Provided records:

————

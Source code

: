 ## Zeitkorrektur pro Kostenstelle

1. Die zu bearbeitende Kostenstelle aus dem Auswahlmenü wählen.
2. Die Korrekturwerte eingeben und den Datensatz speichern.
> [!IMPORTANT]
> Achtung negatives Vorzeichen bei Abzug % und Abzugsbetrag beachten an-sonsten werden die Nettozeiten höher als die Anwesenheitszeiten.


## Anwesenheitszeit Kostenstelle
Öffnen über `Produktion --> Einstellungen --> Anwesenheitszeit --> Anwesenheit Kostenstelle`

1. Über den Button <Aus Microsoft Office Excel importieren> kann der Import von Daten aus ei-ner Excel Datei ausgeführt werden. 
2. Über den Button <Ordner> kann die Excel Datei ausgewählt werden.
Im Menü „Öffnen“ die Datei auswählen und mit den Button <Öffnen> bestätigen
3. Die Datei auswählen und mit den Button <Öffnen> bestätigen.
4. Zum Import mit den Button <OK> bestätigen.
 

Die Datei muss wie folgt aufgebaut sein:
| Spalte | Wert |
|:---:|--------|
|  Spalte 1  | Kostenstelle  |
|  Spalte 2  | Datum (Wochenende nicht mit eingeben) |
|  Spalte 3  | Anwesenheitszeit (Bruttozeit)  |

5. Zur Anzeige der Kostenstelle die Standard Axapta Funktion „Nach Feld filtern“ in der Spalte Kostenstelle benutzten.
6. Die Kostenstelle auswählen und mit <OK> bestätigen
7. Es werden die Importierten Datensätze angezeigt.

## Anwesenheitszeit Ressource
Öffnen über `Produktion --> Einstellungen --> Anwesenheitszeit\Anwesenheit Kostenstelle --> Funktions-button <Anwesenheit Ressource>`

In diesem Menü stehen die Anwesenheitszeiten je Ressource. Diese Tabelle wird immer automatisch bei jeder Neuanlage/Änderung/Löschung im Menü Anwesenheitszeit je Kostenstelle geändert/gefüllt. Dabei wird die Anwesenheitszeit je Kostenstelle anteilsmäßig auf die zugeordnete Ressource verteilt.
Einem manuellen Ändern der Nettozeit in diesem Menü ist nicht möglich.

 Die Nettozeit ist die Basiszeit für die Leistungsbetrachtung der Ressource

————

Your task:
Every line from the first entry to the line containing "Einstellungen --> Anwesenheitszeit\Anwesenheit" should be transcribed exactly, and nothing beyond it.

Answer box:
Source code

: ## Zeitkorrektur pro Kostenstelle

1. Die zu bearbeitende Kostenstelle aus dem Auswahlmenü wählen.
2. Die Korrekturwerte eingeben und den Datensatz speichern.
> [!IMPORTANT]
> Achtung negatives Vorzeichen bei Abzug % und Abzugsbetrag beachten an-sonsten werden die Nettozeiten höher als die Anwesenheitszeiten.


## Anwesenheitszeit Kostenstelle
Öffnen über `Produktion --> Einstellungen --> Anwesenheitszeit --> Anwesenheit Kostenstelle`

1. Über den Button <Aus Microsoft Office Excel importieren> kann der Import von Daten aus ei-ner Excel Datei ausgeführt werden. 
2. Über den Button <Ordner> kann die Excel Datei ausgewählt werden.
Im Menü „Öffnen“ die Datei auswählen und mit den Button <Öffnen> bestätigen
3. Die Datei auswählen und mit den Button <Öffnen> bestätigen.
4. Zum Import mit den Button <OK> bestätigen.
 

Die Datei muss wie folgt aufgebaut sein:
| Spalte | Wert |
|:---:|--------|
|  Spalte 1  | Kostenstelle  |
|  Spalte 2  | Datum (Wochenende nicht mit eingeben) |
|  Spalte 3  | Anwesenheitszeit (Bruttozeit)  |

5. Zur Anzeige der Kostenstelle die Standard Axapta Funktion „Nach Feld filtern“ in der Spalte Kostenstelle benutzten.
6. Die Kostenstelle auswählen und mit <OK> bestätigen
7. Es werden die Importierten Datensätze angezeigt.

## Anwesenheitszeit Ressource
Öffnen über `Produktion --> Einstellungen --> Anwesenheitszeit\Anwesenheit Kostenstelle --> Funktions-button <Anwesenheit Ressource>`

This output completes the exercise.